Dataset records:
*** Block opens ***

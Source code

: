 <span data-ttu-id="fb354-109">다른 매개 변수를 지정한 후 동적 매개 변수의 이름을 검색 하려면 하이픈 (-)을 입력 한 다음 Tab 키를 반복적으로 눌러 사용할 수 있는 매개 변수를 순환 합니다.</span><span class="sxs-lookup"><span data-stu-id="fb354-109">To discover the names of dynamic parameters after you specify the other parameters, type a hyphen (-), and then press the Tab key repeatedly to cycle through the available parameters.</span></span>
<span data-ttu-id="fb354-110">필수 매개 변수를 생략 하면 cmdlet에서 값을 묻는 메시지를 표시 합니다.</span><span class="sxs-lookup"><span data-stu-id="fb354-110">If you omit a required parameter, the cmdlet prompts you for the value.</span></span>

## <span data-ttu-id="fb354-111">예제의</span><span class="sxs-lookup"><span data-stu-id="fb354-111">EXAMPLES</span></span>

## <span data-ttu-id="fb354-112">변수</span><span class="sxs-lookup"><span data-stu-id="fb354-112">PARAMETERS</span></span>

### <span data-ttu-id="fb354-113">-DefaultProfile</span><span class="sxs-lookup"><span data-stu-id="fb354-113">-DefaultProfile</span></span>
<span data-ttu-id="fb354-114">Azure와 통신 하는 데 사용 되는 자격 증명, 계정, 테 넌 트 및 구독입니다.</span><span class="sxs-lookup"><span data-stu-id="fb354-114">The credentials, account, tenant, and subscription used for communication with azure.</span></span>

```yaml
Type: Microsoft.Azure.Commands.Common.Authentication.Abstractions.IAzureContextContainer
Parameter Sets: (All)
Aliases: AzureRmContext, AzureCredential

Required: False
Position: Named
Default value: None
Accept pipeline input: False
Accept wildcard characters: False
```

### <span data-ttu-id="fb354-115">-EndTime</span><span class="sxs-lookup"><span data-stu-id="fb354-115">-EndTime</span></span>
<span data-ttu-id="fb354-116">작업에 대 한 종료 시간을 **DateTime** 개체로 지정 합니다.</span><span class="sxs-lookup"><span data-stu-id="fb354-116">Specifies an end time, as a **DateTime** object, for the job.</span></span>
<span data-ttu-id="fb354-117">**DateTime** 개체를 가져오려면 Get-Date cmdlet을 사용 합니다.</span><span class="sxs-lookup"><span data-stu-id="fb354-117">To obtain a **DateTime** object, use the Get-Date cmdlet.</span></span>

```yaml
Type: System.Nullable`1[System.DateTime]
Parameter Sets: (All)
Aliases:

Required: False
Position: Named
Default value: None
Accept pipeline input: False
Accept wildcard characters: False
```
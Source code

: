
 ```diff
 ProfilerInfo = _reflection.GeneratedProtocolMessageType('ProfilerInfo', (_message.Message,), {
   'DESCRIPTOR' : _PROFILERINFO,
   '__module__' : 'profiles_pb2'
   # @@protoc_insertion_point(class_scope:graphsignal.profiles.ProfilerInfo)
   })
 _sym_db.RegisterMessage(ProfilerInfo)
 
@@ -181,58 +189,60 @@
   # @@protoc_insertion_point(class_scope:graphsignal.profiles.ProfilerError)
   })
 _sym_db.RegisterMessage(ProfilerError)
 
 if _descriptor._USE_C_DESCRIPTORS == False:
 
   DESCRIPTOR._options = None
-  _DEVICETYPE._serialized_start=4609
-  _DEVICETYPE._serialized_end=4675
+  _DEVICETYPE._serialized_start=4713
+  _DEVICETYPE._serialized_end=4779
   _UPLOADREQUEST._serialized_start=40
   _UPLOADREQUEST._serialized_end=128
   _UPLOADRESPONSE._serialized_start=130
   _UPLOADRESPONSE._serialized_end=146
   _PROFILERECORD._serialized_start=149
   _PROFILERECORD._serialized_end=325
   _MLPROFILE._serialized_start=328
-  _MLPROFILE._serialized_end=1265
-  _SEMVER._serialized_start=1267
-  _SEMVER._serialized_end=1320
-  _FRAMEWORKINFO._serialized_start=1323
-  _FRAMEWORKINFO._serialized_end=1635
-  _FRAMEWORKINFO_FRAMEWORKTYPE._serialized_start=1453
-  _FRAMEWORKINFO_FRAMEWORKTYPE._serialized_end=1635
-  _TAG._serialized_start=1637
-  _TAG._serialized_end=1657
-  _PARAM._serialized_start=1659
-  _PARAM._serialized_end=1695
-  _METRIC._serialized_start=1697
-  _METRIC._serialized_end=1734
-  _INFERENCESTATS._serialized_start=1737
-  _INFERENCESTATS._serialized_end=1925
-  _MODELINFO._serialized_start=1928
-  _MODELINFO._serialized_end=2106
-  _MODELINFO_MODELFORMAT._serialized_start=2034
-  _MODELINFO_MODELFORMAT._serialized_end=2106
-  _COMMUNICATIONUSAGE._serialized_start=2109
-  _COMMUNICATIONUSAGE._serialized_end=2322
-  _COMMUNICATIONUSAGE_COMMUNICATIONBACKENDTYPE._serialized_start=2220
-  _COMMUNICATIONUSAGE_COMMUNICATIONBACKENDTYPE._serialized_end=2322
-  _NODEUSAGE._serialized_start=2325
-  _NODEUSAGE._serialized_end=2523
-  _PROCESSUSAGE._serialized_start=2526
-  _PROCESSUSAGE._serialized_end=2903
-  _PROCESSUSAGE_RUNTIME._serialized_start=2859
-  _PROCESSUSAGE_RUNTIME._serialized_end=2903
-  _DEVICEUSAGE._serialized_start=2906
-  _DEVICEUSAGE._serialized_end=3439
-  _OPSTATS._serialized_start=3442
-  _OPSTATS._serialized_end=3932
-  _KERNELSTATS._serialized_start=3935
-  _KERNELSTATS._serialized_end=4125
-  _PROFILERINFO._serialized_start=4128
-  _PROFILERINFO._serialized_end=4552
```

*** Block closes ***

* _ASSIGNMENT_
Your answer must be every record above, set down exactly as written.

* _SOLUTION TO THE PROBLEM_
Source code

: <span data-ttu-id="fb354-109">다른 매개 변수를 지정한 후 동적 매개 변수의 이름을 검색 하려면 하이픈 (-)을 입력 한 다음 Tab 키를 반복적으로 눌러 사용할 수 있는 매개 변수를 순환 합니다.</span><span class="sxs-lookup"><span data-stu-id="fb354-109">To discover the names of dynamic parameters after you specify the other parameters, type a hyphen (-), and then press the Tab key repeatedly to cycle through the available parameters.</span></span>
<span data-ttu-id="fb354-110">필수 매개 변수를 생략 하면 cmdlet에서 값을 묻는 메시지를 표시 합니다.</span><span class="sxs-lookup"><span data-stu-id="fb354-110">If you omit a required parameter, the cmdlet prompts you for the value.</span></span>

## <span data-ttu-id="fb354-111">예제의</span><span class="sxs-lookup"><span data-stu-id="fb354-111">EXAMPLES</span></span>

## <span data-ttu-id="fb354-112">변수</span><span class="sxs-lookup"><span data-stu-id="fb354-112">PARAMETERS</span></span>

### <span data-ttu-id="fb354-113">-DefaultProfile</span><span class="sxs-lookup"><span data-stu-id="fb354-113">-DefaultProfile</span></span>
<span data-ttu-id="fb354-114">Azure와 통신 하는 데 사용 되는 자격 증명, 계정, 테 넌 트 및 구독입니다.</span><span class="sxs-lookup"><span data-stu-id="fb354-114">The credentials, account, tenant, and subscription used for communication with azure.</span></span>

```yaml
Type: Microsoft.Azure.Commands.Common.Authentication.Abstractions.IAzureContextContainer
Parameter Sets: (All)
Aliases: AzureRmContext, AzureCredential

Required: False
Position: Named
Default value: None
Accept pipeline input: False
Accept wildcard characters: False
```

### <span data-ttu-id="fb354-115">-EndTime</span><span class="sxs-lookup"><span data-stu-id="fb354-115">-EndTime</span></span>
<span data-ttu-id="fb354-116">작업에 대 한 종료 시간을 **DateTime** 개체로 지정 합니다.</span><span class="sxs-lookup"><span data-stu-id="fb354-116">Specifies an end time, as a **DateTime** object, for the job.</span></span>
<span data-ttu-id="fb354-117">**DateTime** 개체를 가져오려면 Get-Date cmdlet을 사용 합니다.</span><span class="sxs-lookup"><span data-stu-id="fb354-117">To obtain a **DateTime** object, use the Get-Date cmdlet.</span></span>

```yaml
Type: System.Nullable`1[System.DateTime]
Parameter Sets: (All)
Aliases:

Required: False
Position: Named
Default value: None
Accept pipeline input: False
Accept wildcard characters: False
```
Source code

:
 ```diff
 ProfilerInfo = _reflection.GeneratedProtocolMessageType('ProfilerInfo', (_message.Message,), {
   'DESCRIPTOR' : _PROFILERINFO,
   '__module__' : 'profiles_pb2'
   # @@protoc_insertion_point(class_scope:graphsignal.profiles.ProfilerInfo)
   })
 _sym_db.RegisterMessage(ProfilerInfo)
 
@@ -181,58 +189,60 @@
   # @@protoc_insertion_point(class_scope:graphsignal.profiles.ProfilerError)
   })
 _sym_db.RegisterMessage(ProfilerError)
 
 if _descriptor._USE_C_DESCRIPTORS == False:
 
   DESCRIPTOR._options = None
-  _DEVICETYPE._serialized_start=4609
-  _DEVICETYPE._serialized_end=4675
+  _DEVICETYPE._serialized_start=4713
+  _DEVICETYPE._serialized_end=4779
   _UPLOADREQUEST._serialized_start=40
   _UPLOADREQUEST._serialized_end=128
   _UPLOADRESPONSE._serialized_start=130
   _UPLOADRESPONSE._serialized_end=146
   _PROFILERECORD._serialized_start=149
   _PROFILERECORD._serialized_end=325
   _MLPROFILE._serialized_start=328
-  _MLPROFILE._serialized_end=1265
-  _SEMVER._serialized_start=1267
-  _SEMVER._serialized_end=1320
-  _FRAMEWORKINFO._serialized_start=1323
-  _FRAMEWORKINFO._serialized_end=1635
-  _FRAMEWORKINFO_FRAMEWORKTYPE._serialized_start=1453
-  _FRAMEWORKINFO_FRAMEWORKTYPE._serialized_end=1635
-  _TAG._serialized_start=1637
-  _TAG._serialized_end=1657
-  _PARAM._serialized_start=1659
-  _PARAM._serialized_end=1695
-  _METRIC._serialized_start=1697
-  _METRIC._serialized_end=1734
-  _INFERENCESTATS._serialized_start=1737
-  _INFERENCESTATS._serialized_end=1925
-  _MODELINFO._serialized_start=1928
-  _MODELINFO._serialized_end=2106
-  _MODELINFO_MODELFORMAT._serialized_start=2034
-  _MODELINFO_MODELFORMAT._serialized_end=2106
-  _COMMUNICATIONUSAGE._serialized_start=2109
-  _COMMUNICATIONUSAGE._serialized_end=2322
-  _COMMUNICATIONUSAGE_COMMUNICATIONBACKENDTYPE._serialized_start=2220
-  _COMMUNICATIONUSAGE_COMMUNICATIONBACKENDTYPE._serialized_end=2322
-  _NODEUSAGE._serialized_start=2325
-  _NODEUSAGE._serialized_end=2523
-  _PROCESSUSAGE._serialized_start=2526
-  _PROCESSUSAGE._serialized_end=2903
-  _PROCESSUSAGE_RUNTIME._serialized_start=2859
-  _PROCESSUSAGE_RUNTIME._serialized_end=2903
-  _DEVICEUSAGE._serialized_start=2906
-  _DEVICEUSAGE._serialized_end=3439
-  _OPSTATS._serialized_start=3442
-  _OPSTATS._serialized_end=3932
-  _KERNELSTATS._serialized_start=3935
-  _KERNELSTATS._serialized_end=4125
-  _PROFILERINFO._serialized_start=4128
-  _PROFILERINFO._serialized_end=4552
```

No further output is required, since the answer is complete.